■ **The problem**:
Please give the entries below again exactly, omitting every picture.

■ **Excerpted data**:
== Segment start ==
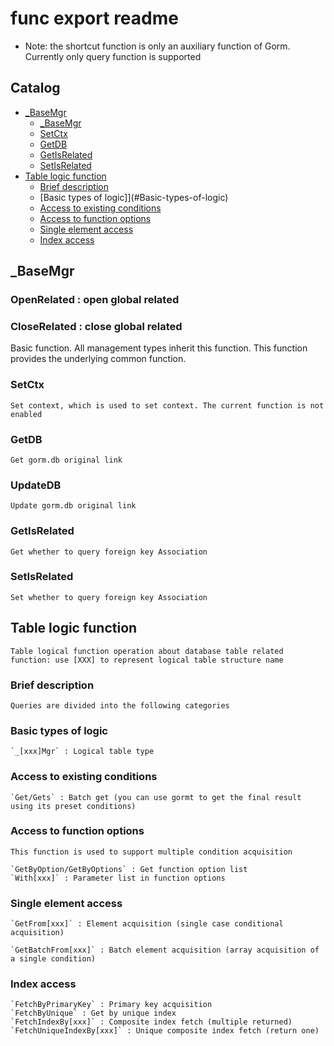 # func export readme
- Note: the shortcut function is only an auxiliary function of Gorm. Currently only query function is supported
## Catalog
 - [_BaseMgr](#_BaseMgr)
	- [_BaseMgr](#_BaseMgr)
	- [SetCtx](#SetCtx)
	- [GetDB](#GetDB)
	- [GetIsRelated](#GetIsRelated)
	- [SetIsRelated](#SetIsRelated)
 - [Table logic function](#Table-logic-function)
 	- [Brief description](#Brief-description)
    - [Basic types of logic]](#Basic-types-of-logic)
    - [Access to existing conditions](#Access-to-existing-conditions)
    - [Access to function options](#Access-to-function-options)
    - [Single element access](#Single-element-access)
    - [Index access](#Index-access)

## _BaseMgr

### OpenRelated : open global related
### CloseRelated : close global related

   Basic function. All management types inherit this function. This function provides the underlying common function.
### SetCtx 
    Set context, which is used to set context. The current function is not enabled
### GetDB
    Get gorm.db original link
### UpdateDB
    Update gorm.db original link
### GetIsRelated
    Get whether to query foreign key Association
### SetIsRelated
    Set whether to query foreign key Association

## Table logic function
    Table logical function operation about database table related function: use [XXX] to represent logical table structure name
### Brief description
    Queries are divided into the following categories
### Basic types of logic
    `_[xxx]Mgr` : Logical table type
### Access to existing conditions
    `Get/Gets` : Batch get (you can use gormt to get the final result using its preset conditions)

### Access to function options

    This function is used to support multiple condition acquisition

    `GetByOption/GetByOptions` : Get function option list
    `With[xxx]` : Parameter list in function options

### Single element access

    `GetFrom[xxx]` : Element acquisition (single case conditional acquisition)

    `GetBatchFrom[xxx]` : Batch element acquisition (array acquisition of a single condition) 

### Index access

    `FetchByPrimaryKey` : Primary key acquisition
    `FetchByUnique` : Get by unique index
    `FetchIndexBy[xxx]` : Composite index fetch (multiple returned)
    `FetchUniqueIndexBy[xxx]` : Unique composite index fetch (return one)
== Segment end ==
■ **Expected answer**:
 # func export readme
- Note: the shortcut function is only an auxiliary function of Gorm. Currently only query function is supported
## Catalog
 - [_BaseMgr](#_BaseMgr)
	- [_BaseMgr](#_BaseMgr)
	- [SetCtx](#SetCtx)
	- [GetDB](#GetDB)
	- [GetIsRelated](#GetIsRelated)
	- [SetIsRelated](#SetIsRelated)
 - [Table logic function](#Table-logic-function)
 	- [Brief description](#Brief-description)
    - [Basic types of logic]](#Basic-types-of-logic)
    - [Access to existing conditions](#Access-to-existing-conditions)
    - [Access to function options](#Access-to-function-options)
    - [Single element access](#Single-element-access)
    - [Index access](#Index-access)

## _BaseMgr

### OpenRelated : open global related
### CloseRelated : close global related

   Basic function. All management types inherit this function. This function provides the underlying common function.
### SetCtx 
    Set context, which is used to set context. The current function is not enabled
### GetDB
    Get gorm.db original link
### UpdateDB
    Update gorm.db original link
### GetIsRelated
    Get whether to query foreign key Association
### SetIsRelated
    Set whether to query foreign key Association

## Table logic function
    Table logical function operation about database table related function: use [XXX] to represent logical table structure name
### Brief description
    Queries are divided into the following categories
### Basic types of logic
    `_[xxx]Mgr` : Logical table type
### Access to existing conditions
    `Get/Gets` : Batch get (you can use gormt to get the final result using its preset conditions)

### Access to function options

    This function is used to support multiple condition acquisition

    `GetByOption/GetByOptions` : Get function option list
    `With[xxx]` : Parameter list in function options

### Single element access

    `GetFrom[xxx]` : Element acquisition (single case conditional acquisition)

    `GetBatchFrom[xxx]` : Batch element acquisition (array acquisition of a single condition) 

### Index access

    `FetchByPrimaryKey` : Primary key acquisition
    `FetchByUnique` : Get by unique index
    `FetchIndexBy[xxx]` : Composite index fetch (multiple returned)
    `FetchUniqueIndexBy[xxx]` : Unique composite index fetch (return one)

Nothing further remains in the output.